La comédienne Jacqueline Maillan s'est mal entendue avec son réalisateur Jean-Marie Poiré sur le tournage de la comédie Papy fait de la résistance.
Alors qu'elle approche à l'époque des 60 ans, le théâtre donne toute satisfaction à Maillan, puisqu'on écrit pour elle. Elle enchaîne les pièces mais n'a plus fait de cinéma depuis 1973 et L'Oiseau rare. En 1982, elle y fait son retour dans le polar Y a-t-il un Français dans la salle ? de Jean-Pierre Mocky.
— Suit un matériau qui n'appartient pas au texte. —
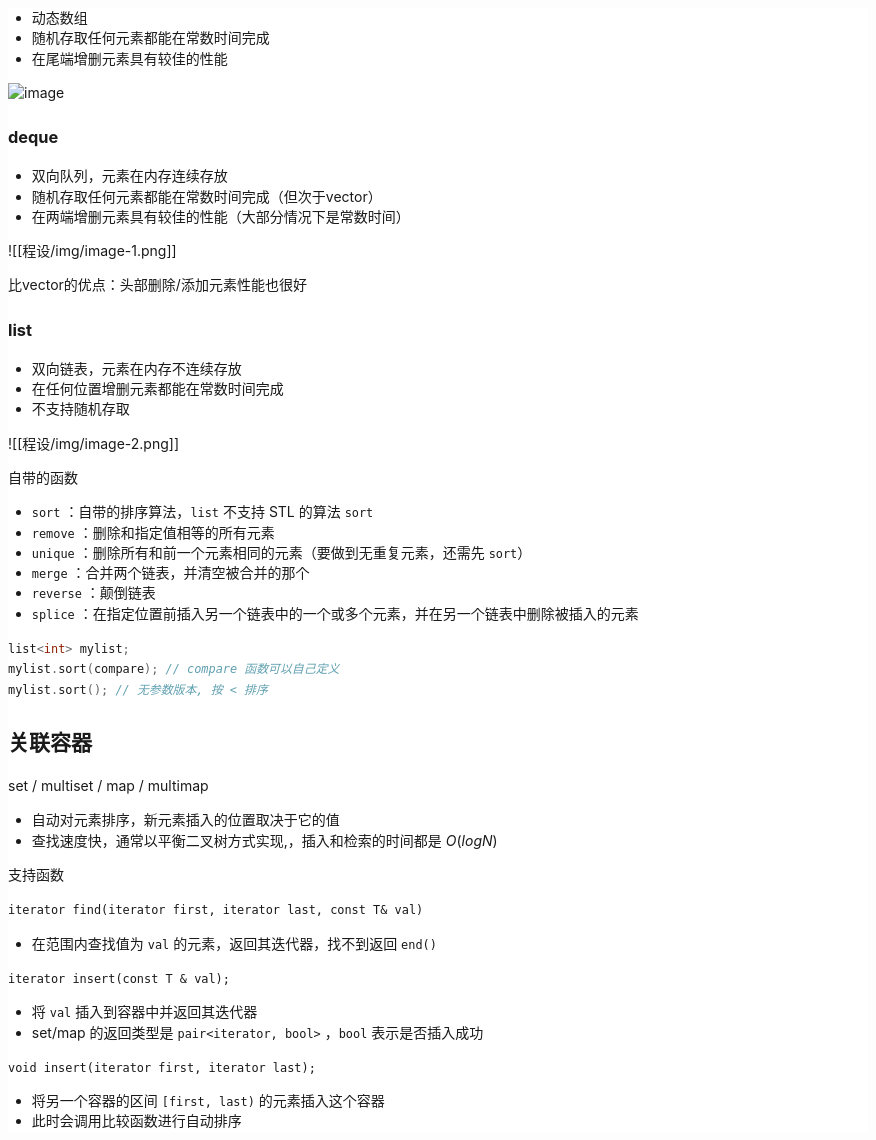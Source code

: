 - 动态数组
- 随机存取任何元素都能在常数时间完成
- 在尾端增删元素具有较佳的性能

![image](https://lihua5487.github.io/程设/img/image.png)

### deque

- 双向队列，元素在内存连续存放
- 随机存取任何元素都能在常数时间完成（但次于vector） 
- 在两端增删元素具有较佳的性能（⼤部分情况下是常数时间）

![[程设/img/image-1.png]]

⽐vector的优点：头部删除/添加元素性能也很好 

### list

- 双向链表，元素在内存不连续存放 
- 在任何位置增删元素都能在常数时间完成 
- 不⽀持随机存取

![[程设/img/image-2.png]]

自带的函数
- `sort` ：自带的排序算法，`list` 不支持 STL 的算法 `sort` 
- `remove` ：删除和指定值相等的所有元素
- `unique` ：删除所有和前一个元素相同的元素（要做到无重复元素，还需先 `sort`）
- `merge` ：合并两个链表，并清空被合并的那个
- `reverse` ：颠倒链表
- `splice` ：在指定位置前插入另一个链表中的一个或多个元素，并在另一个链表中删除被插入的元素

```cpp
list<int> mylist; 
mylist.sort(compare); // compare 函数可以⾃⼰定义
mylist.sort(); // ⽆参数版本, 按 < 排序
```

## 关联容器

set / multiset / map / multimap 
- 自动对元素排序，新元素插入的位置取决于它的值 
- 查找速度快，通常以平衡⼆叉树⽅式实现,，插⼊和检索的时间都是 $O(logN)$

支持函数

`iterator find(iterator first, iterator last, const T& val)`
- 在范围内查找值为 `val` 的元素，返回其迭代器，找不到返回 `end()`
 
`iterator insert(const T & val); `
- 将 `val` 插入到容器中并返回其迭代器 
-  set/map 的返回类型是 `pair<iterator, bool>` ，`bool` 表示是否插入成功

`void insert(iterator first, iterator last);` 
- 将另一个容器的区间 `[first, last)` 的元素插入这个容器 
- 此时会调用比较函数进行自动排序
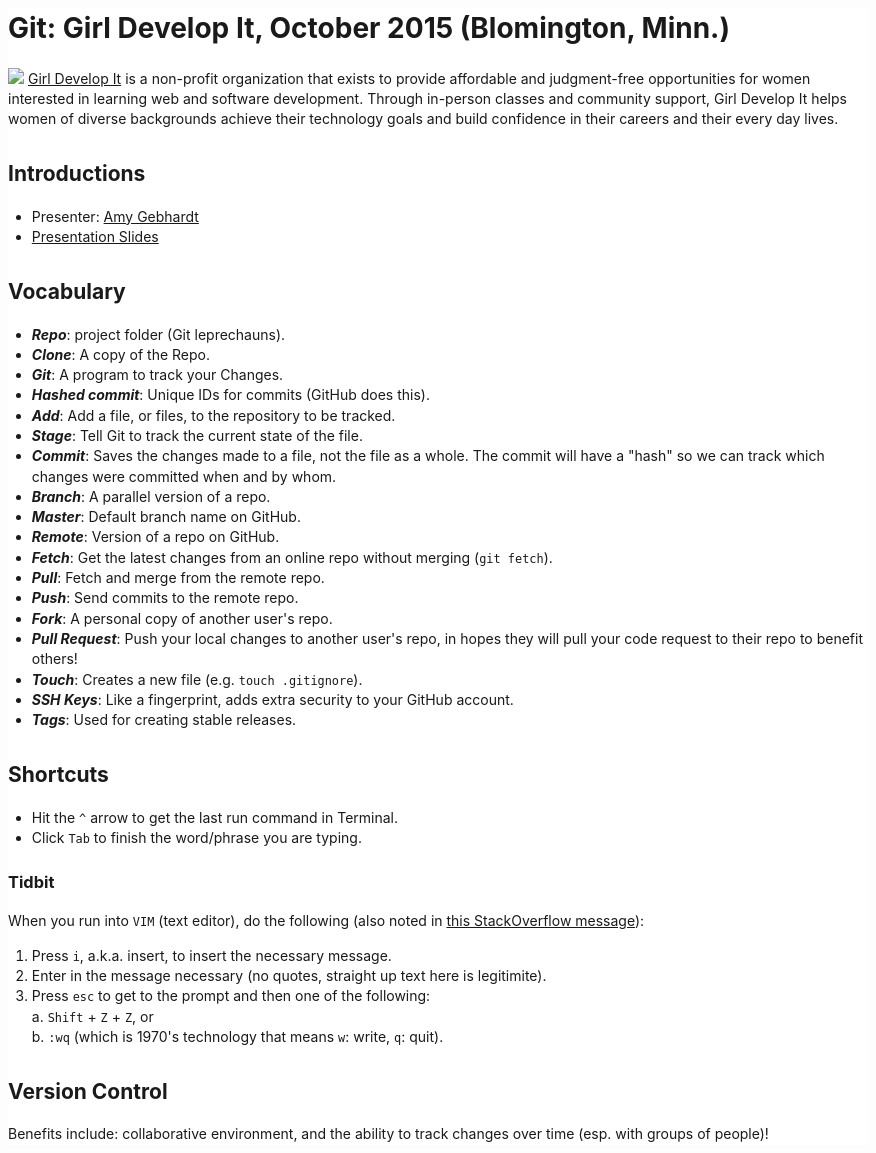 # Git: Girl Develop It, October 2015 (Blomington, Minn.)

<img src="https://cloud.githubusercontent.com/assets/5023024/10260841/9d4cb9b8-6944-11e5-8987-a7d1493b5812.jpeg" width="25"> [Girl Develop It](https://www.girldevelopit.com/chapters/minneapolis) is a non-profit organization that exists to provide affordable and judgment-free opportunities for women interested in learning web and software development. Through in-person classes and community support, Girl Develop It helps women of diverse backgrounds achieve their technology goals and build confidence in their careers and their every day lives.

## Introductions
* Presenter: [Amy Gebhardt](http://www.twitter.com/amlyhamm)
* [Presentation Slides](http://amlyhamm.com/gdi/fall_in_love_with_git)

## Vocabulary
* **_Repo_**: project folder (Git leprechauns).
* **_Clone_**: A copy of the Repo.
* **_Git_**: A program to track your Changes.
* **_Hashed commit_**: Unique IDs for commits (GitHub does this).
* **_Add_**: Add a file, or files, to the repository to be tracked.
* **_Stage_**: Tell Git to track the current state of the file.
* **_Commit_**: Saves the changes made to a file, not the file as a whole. The commit will have a "hash" so we can track which changes were committed when and by whom.
* **_Branch_**: A parallel version of a repo.
* **_Master_**: Default branch name on GitHub.
* **_Remote_**: Version of a repo on GitHub.
* **_Fetch_**: Get the latest changes from an online repo without merging (`git fetch`).
* **_Pull_**: Fetch and merge from the remote repo.
* **_Push_**: Send commits to the remote repo.
* **_Fork_**: A personal copy of another user's repo.
* **_Pull Request_**: Push your local changes to another user's repo, in hopes they will pull your code request to their repo to benefit others!
* **_Touch_**: Creates a new file (e.g. `touch .gitignore`).
* **_SSH Keys_**: Like a fingerprint, adds extra security to your GitHub account.  
* **_Tags_**: Used for creating stable releases.  

## Shortcuts
* Hit the `^` arrow to get the last run command in Terminal.
* Click `Tab` to finish the word/phrase you are typing.

### Tidbit
When you run into  `VIM` (text editor), do the following (also noted in [this StackOverflow message](http://stackoverflow.com/questions/14046122/github-locks-up-mac-terminal-when-using-pull-command)):  
1. Press `i`, a.k.a. insert, to insert the necessary message.  
2. Enter in the message necessary (no quotes, straight up text here is legitimite).  
3. Press `esc` to get to the prompt and then one of the following:  
a. `Shift` + `Z` + `Z`, or  
b. `:wq` (which is 1970's technology that means `w`: write, `q`: quit).  

## Version Control
Benefits include: collaborative environment, and the ability to track changes over time (esp. with groups of people)!
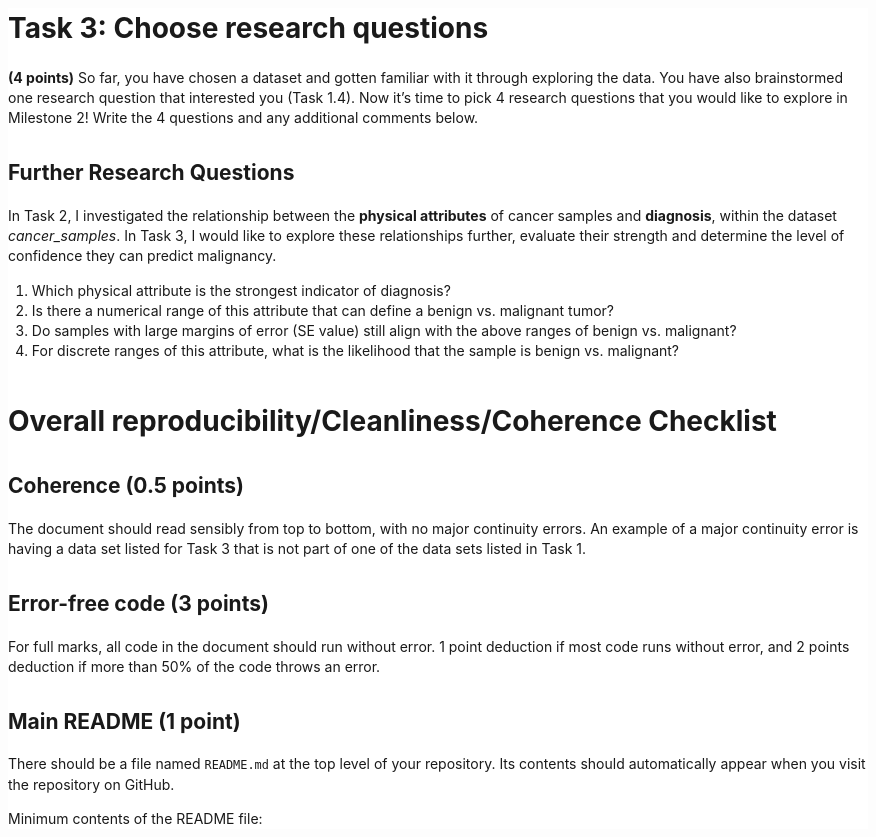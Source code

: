 

# Task 3: Choose research questions

**(4 points)** So far, you have chosen a dataset and gotten familiar
with it through exploring the data. You have also brainstormed one
research question that interested you (Task 1.4). Now it’s time to pick
4 research questions that you would like to explore in Milestone 2!
Write the 4 questions and any additional comments below.



## Further Research Questions

In Task 2, I investigated the relationship between the **physical
attributes** of cancer samples and **diagnosis**, within the dataset
*cancer\_samples*. In Task 3, I would like to explore these
relationships further, evaluate their strength and determine the level
of confidence they can predict malignancy.

1.  Which physical attribute is the strongest indicator of diagnosis?  
2.  Is there a numerical range of this attribute that can define a
    benign vs. malignant tumor?  
3.  Do samples with large margins of error (SE value) still align with
    the above ranges of benign vs. malignant?  
4.  For discrete ranges of this attribute, what is the likelihood that
    the sample is benign vs. malignant?



# Overall reproducibility/Cleanliness/Coherence Checklist

## Coherence (0.5 points)

The document should read sensibly from top to bottom, with no major
continuity errors. An example of a major continuity error is having a
data set listed for Task 3 that is not part of one of the data sets
listed in Task 1.

## Error-free code (3 points)

For full marks, all code in the document should run without error. 1
point deduction if most code runs without error, and 2 points deduction
if more than 50% of the code throws an error.

## Main README (1 point)

There should be a file named `README.md` at the top level of your
repository. Its contents should automatically appear when you visit the
repository on GitHub.

Minimum contents of the README file:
Après ce pied remis à l'étrier, elle rejoint le nouveau projet la troupe du Splendid après Le Père Noël est une ordure, un film se déroulant sous l'Occupation intitulé Papy fait de la résistance. Elle y incarne une cantatrice : Héléna Bourdelle.
En apparence tout va bien, comme en témoigne son intervention à un média invité sur le tournage, qui lui fait évoquer sa récente absente des écrans :
"Je ne demande que ça [davantage travailler au cinéma], mais je refuse les choses qui ne me plaisent pas. J'ai la chance d'être très gâtée au théâtre, donc si je fais du cinéma, c'est quand ça me plaît beaucoup, beaucoup. Et là, j'ai la chance de tourner avec une équipe qui m'enchante."
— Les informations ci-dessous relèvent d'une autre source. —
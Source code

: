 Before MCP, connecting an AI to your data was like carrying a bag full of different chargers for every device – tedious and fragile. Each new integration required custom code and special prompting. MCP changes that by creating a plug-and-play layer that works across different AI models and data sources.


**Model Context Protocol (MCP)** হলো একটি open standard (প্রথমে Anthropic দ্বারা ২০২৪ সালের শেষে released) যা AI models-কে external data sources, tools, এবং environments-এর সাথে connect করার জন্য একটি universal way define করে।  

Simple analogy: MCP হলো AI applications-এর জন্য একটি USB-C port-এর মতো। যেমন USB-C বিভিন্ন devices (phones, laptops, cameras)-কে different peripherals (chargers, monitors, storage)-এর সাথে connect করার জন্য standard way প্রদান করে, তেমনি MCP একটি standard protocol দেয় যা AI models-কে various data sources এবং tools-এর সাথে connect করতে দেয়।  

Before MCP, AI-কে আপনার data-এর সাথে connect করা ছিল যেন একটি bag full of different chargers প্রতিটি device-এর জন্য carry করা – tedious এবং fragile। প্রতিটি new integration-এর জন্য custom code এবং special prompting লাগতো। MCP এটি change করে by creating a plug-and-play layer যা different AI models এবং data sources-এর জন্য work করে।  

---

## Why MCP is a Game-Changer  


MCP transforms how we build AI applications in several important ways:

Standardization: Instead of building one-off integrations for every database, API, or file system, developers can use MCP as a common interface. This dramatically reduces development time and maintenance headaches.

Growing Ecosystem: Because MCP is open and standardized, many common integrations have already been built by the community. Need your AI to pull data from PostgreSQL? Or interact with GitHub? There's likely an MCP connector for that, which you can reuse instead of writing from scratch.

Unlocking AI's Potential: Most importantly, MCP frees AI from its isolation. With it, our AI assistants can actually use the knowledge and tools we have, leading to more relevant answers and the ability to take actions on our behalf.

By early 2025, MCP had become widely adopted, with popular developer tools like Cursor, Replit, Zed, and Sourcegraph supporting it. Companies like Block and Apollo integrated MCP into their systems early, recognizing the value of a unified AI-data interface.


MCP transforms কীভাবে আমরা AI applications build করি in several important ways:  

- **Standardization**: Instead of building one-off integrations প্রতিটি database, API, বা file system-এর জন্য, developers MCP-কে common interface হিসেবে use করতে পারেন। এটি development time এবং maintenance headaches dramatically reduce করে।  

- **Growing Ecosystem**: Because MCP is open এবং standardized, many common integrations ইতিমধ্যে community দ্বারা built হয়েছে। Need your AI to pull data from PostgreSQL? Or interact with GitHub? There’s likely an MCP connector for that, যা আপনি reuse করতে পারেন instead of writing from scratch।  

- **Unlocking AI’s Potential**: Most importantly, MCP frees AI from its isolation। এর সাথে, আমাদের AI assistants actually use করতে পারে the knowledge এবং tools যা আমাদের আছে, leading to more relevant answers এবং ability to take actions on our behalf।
Jean-Marie Poiré témoigne dans l'émission La Solitude du rire, documentaire consacrée à la comédienne :
Elle est très excitée à l'idée de refaire du cinéma, mais se retrouve avec un trac fou.
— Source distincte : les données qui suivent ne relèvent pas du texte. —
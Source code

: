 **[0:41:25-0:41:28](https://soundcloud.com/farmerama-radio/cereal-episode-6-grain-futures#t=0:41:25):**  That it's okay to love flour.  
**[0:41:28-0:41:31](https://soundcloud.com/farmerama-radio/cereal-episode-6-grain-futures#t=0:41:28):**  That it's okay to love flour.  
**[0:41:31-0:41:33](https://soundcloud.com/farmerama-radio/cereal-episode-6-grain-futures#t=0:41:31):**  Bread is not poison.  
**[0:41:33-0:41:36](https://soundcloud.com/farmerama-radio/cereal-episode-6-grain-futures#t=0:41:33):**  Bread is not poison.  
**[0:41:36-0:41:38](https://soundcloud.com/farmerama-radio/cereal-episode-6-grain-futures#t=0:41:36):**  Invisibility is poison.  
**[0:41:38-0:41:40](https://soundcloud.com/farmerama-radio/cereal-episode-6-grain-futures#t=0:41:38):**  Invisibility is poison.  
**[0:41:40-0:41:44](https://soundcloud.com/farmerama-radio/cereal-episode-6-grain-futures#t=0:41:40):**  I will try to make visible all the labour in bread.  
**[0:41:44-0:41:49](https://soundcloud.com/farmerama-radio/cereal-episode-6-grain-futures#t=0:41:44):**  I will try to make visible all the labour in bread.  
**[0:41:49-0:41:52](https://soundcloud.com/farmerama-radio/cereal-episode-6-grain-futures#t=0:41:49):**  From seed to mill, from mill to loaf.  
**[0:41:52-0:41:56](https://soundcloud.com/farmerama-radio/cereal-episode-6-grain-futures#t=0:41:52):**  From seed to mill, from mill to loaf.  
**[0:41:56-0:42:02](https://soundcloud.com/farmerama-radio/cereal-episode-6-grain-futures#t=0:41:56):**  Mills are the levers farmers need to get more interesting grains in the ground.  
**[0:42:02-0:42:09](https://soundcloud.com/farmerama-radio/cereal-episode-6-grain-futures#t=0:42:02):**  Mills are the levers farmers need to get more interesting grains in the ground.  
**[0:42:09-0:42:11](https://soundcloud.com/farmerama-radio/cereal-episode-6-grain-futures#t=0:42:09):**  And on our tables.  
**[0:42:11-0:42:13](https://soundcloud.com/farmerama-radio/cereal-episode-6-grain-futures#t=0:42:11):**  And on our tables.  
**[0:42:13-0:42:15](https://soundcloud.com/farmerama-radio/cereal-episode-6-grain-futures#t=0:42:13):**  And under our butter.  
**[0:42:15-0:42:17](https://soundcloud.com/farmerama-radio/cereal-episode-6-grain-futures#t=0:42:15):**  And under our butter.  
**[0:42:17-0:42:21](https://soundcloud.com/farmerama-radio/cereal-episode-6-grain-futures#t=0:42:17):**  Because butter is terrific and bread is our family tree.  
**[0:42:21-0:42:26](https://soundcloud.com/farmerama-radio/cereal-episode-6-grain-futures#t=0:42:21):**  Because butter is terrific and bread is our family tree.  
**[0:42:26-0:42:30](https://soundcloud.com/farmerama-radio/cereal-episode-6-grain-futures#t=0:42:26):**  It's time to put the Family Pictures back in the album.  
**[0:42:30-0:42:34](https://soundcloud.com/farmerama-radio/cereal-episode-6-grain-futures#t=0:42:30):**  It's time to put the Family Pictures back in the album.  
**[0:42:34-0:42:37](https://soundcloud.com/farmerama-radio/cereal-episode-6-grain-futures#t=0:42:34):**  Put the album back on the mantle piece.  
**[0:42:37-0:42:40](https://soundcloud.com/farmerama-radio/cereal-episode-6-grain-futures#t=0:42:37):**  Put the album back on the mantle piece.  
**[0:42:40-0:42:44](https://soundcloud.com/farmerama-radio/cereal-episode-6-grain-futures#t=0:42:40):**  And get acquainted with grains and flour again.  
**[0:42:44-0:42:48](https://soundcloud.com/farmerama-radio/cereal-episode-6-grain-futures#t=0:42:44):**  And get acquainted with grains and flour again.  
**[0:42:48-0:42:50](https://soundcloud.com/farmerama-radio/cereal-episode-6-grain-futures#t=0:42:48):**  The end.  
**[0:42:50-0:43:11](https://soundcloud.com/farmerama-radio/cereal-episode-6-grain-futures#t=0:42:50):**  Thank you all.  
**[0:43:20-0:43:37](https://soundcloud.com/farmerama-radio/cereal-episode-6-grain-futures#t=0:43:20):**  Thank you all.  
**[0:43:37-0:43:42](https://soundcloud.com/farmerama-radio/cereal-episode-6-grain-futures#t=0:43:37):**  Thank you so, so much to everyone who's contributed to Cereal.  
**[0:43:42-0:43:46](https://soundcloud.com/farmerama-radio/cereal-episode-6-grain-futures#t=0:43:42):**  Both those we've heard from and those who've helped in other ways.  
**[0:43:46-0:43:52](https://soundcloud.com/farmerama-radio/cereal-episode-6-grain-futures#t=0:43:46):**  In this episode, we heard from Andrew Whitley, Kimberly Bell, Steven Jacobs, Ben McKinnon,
Nous sommes en septembre 1982, le tournage débute pour 10 semaines et Maillan craint que sa façon de faire rire se heurte à celle du Splendid, la nouvelle génération de la comédie, venue du Café-théâtre et ayant connu le succès avec des films comme Les Bronzés.
Son premier plan était catastrophique. Elle a cru qu'on pouvait improviser, donc elle avait écrit des lignes de dialogue dont une [qu'elle voulait dire tout le temps] : 'quand mamina va, tout va'. J'ai trouvé ça très moyen, pour dire la vérité.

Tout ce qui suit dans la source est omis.